Top papers: Deleting 40% Without Accuracy Drop, Turbo Sketch, AnimateDiff
In an era where technological advancements are the driving force for competitive edge, CEOs must stay informed about transformative developments in Artificial Intelligence (AI). Cutting-edge research has uncovered a way to significantly reduce the computational weight of Large Language Models (LLMs) without sacrificing accuracy.
Meta, Cisco, and MIT have joined forces to demonstrate that up to 40%–50% of an AI’s layers can be pruned, revealing a previously untapped potential for efficiency. Leading the charge towards leaner, more powerful AI systems, this breakthrough holds promise for a future where smaller models can perform as effectively as their larger counterparts, promising a substantial reduction in costs and resource use.
From the boardroom to the server room, this pioneering research is not just about streamlining operations—it’s about spearheading a movement towards a faster, smarter, and more economical AI-driven landscape. CEOs looking to stay ahead of the curve need to understand how these innovations can transform their business and the tech industry as a whole.

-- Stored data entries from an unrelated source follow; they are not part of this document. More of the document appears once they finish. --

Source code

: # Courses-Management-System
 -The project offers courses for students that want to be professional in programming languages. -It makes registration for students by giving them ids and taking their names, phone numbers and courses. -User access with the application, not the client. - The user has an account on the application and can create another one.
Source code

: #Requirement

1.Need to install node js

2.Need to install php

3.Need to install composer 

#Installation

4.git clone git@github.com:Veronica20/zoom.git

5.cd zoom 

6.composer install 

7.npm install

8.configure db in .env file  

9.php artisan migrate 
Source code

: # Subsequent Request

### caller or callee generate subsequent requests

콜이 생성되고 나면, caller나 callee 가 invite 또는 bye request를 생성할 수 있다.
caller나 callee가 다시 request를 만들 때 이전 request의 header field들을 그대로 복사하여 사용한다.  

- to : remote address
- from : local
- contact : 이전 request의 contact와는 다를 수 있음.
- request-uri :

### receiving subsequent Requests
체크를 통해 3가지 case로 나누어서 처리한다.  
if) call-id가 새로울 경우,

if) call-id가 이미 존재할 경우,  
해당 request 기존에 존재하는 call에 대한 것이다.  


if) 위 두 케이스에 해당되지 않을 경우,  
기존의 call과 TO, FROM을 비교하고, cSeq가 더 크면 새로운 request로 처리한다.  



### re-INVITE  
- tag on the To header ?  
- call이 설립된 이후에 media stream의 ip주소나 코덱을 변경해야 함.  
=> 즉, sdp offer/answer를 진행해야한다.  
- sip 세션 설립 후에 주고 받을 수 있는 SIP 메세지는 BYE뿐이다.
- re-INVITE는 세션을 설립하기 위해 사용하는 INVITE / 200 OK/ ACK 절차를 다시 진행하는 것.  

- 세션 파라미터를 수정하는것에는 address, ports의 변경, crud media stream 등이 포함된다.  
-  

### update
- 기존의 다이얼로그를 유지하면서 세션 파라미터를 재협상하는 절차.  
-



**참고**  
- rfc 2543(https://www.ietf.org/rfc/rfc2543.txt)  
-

Gear up to explore the findings that are set to redefine AI, learn about the imaginative Img2Img Turbo Sketch that brings new tasks to life with unprecedented efficiency, and be amazed by the blistering speed of AnimateDiff-Lightning, a model that turns text into video at lightning-fast speeds.
List of content
Deleting 40% of LLM Layers Without Drop in Accuracy
Meta, Cisco, and MIT researchers demonstrated that large language models (LLMs) could have up to 40%-50% of their layers pruned with minimal impact on accuracy.
The process involved pruning, quantization, and parameter-efficient finetuning (PEFT) strategies, testing on models ranging from 2B to 70B parameters, across the Llama, Qwen, Mistral, and Phi families.
Performance Impact:
Llama 70B and Llama 13B models showed slight accuracy loss after 40% and 50% layer pruning, respectively.

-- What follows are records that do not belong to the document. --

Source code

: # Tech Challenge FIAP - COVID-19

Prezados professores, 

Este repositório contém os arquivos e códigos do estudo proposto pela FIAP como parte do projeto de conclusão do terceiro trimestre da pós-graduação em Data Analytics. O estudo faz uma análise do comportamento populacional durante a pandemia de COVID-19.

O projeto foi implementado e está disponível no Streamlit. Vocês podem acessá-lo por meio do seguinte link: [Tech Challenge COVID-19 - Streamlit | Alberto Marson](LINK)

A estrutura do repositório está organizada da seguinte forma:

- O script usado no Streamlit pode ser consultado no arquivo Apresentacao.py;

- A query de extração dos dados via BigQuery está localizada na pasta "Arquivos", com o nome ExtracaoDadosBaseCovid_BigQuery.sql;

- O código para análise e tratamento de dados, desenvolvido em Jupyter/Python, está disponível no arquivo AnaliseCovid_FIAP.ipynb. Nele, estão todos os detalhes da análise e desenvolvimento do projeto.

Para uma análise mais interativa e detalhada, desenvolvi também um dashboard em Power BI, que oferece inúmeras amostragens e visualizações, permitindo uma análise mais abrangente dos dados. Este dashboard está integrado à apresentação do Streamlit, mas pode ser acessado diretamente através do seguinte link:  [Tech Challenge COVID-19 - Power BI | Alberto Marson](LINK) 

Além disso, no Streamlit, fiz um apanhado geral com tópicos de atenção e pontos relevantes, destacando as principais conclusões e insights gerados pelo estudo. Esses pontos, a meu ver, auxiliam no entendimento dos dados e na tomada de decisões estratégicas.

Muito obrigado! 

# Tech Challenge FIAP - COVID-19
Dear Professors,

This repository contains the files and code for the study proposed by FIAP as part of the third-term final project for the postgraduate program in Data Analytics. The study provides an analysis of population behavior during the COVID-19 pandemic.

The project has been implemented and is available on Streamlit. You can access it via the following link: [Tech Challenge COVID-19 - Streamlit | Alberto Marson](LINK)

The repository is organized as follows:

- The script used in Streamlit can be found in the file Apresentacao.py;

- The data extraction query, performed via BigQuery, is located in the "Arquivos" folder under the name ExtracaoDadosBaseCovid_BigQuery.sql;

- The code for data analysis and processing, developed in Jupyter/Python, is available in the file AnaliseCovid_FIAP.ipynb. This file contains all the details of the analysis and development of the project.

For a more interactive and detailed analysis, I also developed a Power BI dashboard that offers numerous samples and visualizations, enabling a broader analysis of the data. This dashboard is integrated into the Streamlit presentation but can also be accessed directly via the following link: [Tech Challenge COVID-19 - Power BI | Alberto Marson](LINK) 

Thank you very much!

Other models experienced minimal accuracy declines with 20-30% of layers removed.
Pruning Process:
- Identification of Layers for Removal: The team used a similarity score to find redundant or less important layers. Layers with the lowest angular distance between their representations were targeted for pruning.

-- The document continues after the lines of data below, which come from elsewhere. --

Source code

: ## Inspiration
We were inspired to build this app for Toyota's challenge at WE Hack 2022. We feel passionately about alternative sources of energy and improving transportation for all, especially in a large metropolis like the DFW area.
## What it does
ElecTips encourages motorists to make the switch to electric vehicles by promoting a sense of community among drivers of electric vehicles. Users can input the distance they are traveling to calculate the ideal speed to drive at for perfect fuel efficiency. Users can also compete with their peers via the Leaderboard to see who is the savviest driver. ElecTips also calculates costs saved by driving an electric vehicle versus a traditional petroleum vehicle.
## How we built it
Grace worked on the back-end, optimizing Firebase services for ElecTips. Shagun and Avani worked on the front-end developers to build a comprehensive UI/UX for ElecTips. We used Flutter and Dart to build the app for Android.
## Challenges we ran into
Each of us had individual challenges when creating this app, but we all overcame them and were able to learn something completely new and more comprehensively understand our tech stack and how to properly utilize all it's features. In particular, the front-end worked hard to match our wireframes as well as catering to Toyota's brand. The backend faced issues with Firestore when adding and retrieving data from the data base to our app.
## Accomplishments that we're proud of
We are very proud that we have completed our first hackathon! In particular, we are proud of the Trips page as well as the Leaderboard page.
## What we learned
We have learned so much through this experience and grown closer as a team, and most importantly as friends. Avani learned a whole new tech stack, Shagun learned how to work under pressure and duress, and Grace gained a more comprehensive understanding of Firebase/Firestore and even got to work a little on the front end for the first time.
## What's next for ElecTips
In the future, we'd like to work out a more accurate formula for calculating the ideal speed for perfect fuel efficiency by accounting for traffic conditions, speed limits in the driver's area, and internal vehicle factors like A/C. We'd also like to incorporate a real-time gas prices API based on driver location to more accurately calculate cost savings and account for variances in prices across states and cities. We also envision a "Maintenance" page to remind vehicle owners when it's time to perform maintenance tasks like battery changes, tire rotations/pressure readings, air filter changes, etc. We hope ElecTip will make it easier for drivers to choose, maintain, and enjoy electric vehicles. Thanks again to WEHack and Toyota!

- Layer Pruning Strategy: They progressively deleted layers that showed minimal change in output when compared to adjacent layers.
- Fine-tuning Post-pruning: The models were fine-tuned using QLoRA on the C4 dataset to recover any lost performance, focusing on regaining performance on benchmarks like MMLU and BoolQ.
Cost Benefits: The research highlighted a direct linear reduction in both memory and compute requirements for inference as layers were pruned, showcasing a method to make LLMs less resource-intensive.
Critical Role of Shallow Layers: Findings indicated that shallow layers had a disproportionate imhttps://arxiv.org/html/2403.17887v1pact on model outcomes, suggesting deep layers could be removed with negligible effects. This points to potential inefficiencies in how deep layers are currently utilized.
Why This Matters
It suggests AI models might be more efficient than previously thought, opening paths to faster, cheaper AI, challenging the necessity of large models, and indicating a need to refine training methods to fully utilize model capacity.
Community Feedback
Tomas Miskov: “Interesting stuff. So why can’t we just train a smaller network and get the same result? “
Stuart Watson: “The LLM AI field is so new that proper optimisation is just starting. Papers like this show there are massive leaps available”
Img2Img Turbo Sketch
The space proposes a general method for adapting a single-step diffusion model to new tasks and domains through adversarial learning. This enables to leverage the internal knowledge of pre-trained diffusion models while achieving efficient inference.
You can try it directly within the space by entering a text prompt, sketching a first draft, choosing the style and the level of sketch guidance and generate an image based on your settings.
AnimateDiff-Lightning
AnimateDiff-Lightning is a lightning-fast text-to-video generation model. It can generate videos more than ten times faster than the original AnimateDiff. From a text prompt, the distilled model from AnimateDiff SD1.5 v2 generates a video in just a few seconds.
You can try it in the space by entering a text prompt and selecting the base model, the type of motion you want and the number of inference steps.